Given the following SSH urls:
git@github.com:james/example
git@github.com:007/example
git@github.com:22/james/example
git@github.com:22/007/example
How can I pull the following:
{user}@{host}:{optional port}{path (user/repo)}
As you can see in the example, one of the usernames is numeric and NOT a port. I can't figure out how to workaround that. A port isn't always in the URL too.
My current regex is:
^(?P<user>[^@]+)@(?P<host>[^:\s]+)?:(?:(?P<port>\d{1,5})\/)?(?P<path>[^\\].*)$
Not sure what else to try.
Lazy quantifiers to the rescue!
This seems to work well and satisfies the optional port:
^
(?P<user>.*?)@
(?P<host>.*?):
(?:(?P<port>.*?)/)?
(?P<path>.*?/.*?)
$
The line breaks are not part of the regex because the /x
modifier is enabled.

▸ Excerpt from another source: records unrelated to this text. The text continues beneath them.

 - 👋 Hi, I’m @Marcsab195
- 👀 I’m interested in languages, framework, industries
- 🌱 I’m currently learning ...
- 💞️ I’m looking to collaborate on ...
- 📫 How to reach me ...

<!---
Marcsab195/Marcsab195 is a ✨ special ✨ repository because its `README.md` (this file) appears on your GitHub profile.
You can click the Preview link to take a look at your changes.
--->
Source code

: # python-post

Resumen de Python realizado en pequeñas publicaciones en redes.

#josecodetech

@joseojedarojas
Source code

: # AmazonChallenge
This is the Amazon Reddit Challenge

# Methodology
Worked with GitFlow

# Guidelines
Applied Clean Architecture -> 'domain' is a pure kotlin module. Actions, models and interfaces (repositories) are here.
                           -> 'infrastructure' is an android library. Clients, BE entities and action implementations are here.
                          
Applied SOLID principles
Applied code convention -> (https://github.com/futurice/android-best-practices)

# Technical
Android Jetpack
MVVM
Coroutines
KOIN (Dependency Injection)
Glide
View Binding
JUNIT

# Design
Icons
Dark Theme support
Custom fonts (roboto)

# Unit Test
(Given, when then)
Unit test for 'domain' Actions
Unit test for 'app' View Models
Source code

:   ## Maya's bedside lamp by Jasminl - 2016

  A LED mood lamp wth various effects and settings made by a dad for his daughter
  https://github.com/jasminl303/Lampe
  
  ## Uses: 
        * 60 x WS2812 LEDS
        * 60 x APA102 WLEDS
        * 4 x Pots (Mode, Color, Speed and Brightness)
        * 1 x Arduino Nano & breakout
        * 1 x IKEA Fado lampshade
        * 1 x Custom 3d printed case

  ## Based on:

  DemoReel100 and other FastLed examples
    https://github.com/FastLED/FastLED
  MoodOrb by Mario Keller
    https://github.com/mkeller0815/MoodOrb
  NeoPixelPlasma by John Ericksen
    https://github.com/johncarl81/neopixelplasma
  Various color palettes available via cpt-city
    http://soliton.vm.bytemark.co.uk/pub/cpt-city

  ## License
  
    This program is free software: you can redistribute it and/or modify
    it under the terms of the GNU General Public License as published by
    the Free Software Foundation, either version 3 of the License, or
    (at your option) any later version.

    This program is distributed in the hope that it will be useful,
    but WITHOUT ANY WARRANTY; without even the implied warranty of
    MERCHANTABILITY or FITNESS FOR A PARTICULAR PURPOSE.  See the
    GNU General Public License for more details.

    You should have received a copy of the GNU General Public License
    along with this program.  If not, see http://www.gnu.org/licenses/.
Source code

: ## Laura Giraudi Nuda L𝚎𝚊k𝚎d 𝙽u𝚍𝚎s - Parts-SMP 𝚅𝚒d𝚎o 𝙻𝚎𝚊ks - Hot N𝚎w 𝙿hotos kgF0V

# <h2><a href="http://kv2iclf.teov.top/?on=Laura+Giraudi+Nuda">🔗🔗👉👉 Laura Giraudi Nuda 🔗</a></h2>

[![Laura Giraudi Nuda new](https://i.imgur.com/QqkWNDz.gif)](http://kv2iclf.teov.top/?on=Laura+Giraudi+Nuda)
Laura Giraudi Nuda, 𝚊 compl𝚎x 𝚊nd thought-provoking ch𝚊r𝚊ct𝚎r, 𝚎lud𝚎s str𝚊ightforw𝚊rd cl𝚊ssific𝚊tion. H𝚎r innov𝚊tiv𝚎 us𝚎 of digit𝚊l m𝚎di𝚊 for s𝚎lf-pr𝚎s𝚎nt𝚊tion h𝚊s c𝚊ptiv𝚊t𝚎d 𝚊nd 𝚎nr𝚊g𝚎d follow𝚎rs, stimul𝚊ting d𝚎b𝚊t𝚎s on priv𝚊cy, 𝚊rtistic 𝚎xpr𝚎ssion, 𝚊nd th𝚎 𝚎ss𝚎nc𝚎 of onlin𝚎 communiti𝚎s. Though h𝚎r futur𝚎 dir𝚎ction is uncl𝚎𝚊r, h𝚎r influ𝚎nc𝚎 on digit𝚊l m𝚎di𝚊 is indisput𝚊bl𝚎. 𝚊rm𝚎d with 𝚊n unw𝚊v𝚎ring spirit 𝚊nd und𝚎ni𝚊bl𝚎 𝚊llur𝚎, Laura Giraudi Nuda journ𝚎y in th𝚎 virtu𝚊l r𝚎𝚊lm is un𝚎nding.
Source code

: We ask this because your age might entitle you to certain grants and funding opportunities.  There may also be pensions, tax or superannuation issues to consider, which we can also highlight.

Remove all line breaks if you are not using /x
.
https://regex101.com/r/wdE30O/5
Thank you @Jan for the optimizations.
If you're on Python
, you could write your very own parser:
from parsimonious.grammar import Grammar
from parsimonious.nodes import NodeVisitor
data = """git@github.com:james/example
git@github.com:007/example
git@github.com:22/james/example
git@github.com:22/007/example"""
class GitVisitor(NodeVisitor):
grammar = Grammar(
r"""
expr = user at domain colon rest
user = word+
domain = ~"[^:]+"
rest = (port path) / path
path = word slash word
port = digits slash
slash = "/"
colon = ":"
at = "@"
digits = ~"\d+"
word = ~"\w+"
""")
def generic_visit(self, node, visited_children):
return visited_children or node
def visit_user(self, node, visited_children):
return {"user": node.text}
def visit_domain(self, node, visited_children):
return {"domain": node.text}
def visit_rest(self, node, visited_children):
child = visited_children[0]
if isinstance(child, list):
# first branch, port and path
return {"port": child[0], "path": child[1]}
else:
return {"path": child}
def visit_path(self, node, visited_children):
return node.text
def visit_port(self, node, visited_children):
digits, _ = visited_children
return digits.text
def visit_expr(self, node, visited_children):
out = {}
_ = [out.update(child) for child in visited_children if isinstance(child, dict)]
return out
gv = GitVisitor()
for line in data.split("\n"):
result = gv.parse(line)
print(result)
Which would yield
{'user': 'git', 'domain': 'github.com', 'path': 'james/example'}
{'user': 'git', 'domain': 'github.com', 'path': '007/example'}
{'user': 'git', 'domain': 'github.com', 'port': '22', 'path': 'james/example'}
{'user': 'git', 'domain': 'github.com', 'port': '22', 'path': '007/example'}
A parser allows for some ambiguity which you obviously have here.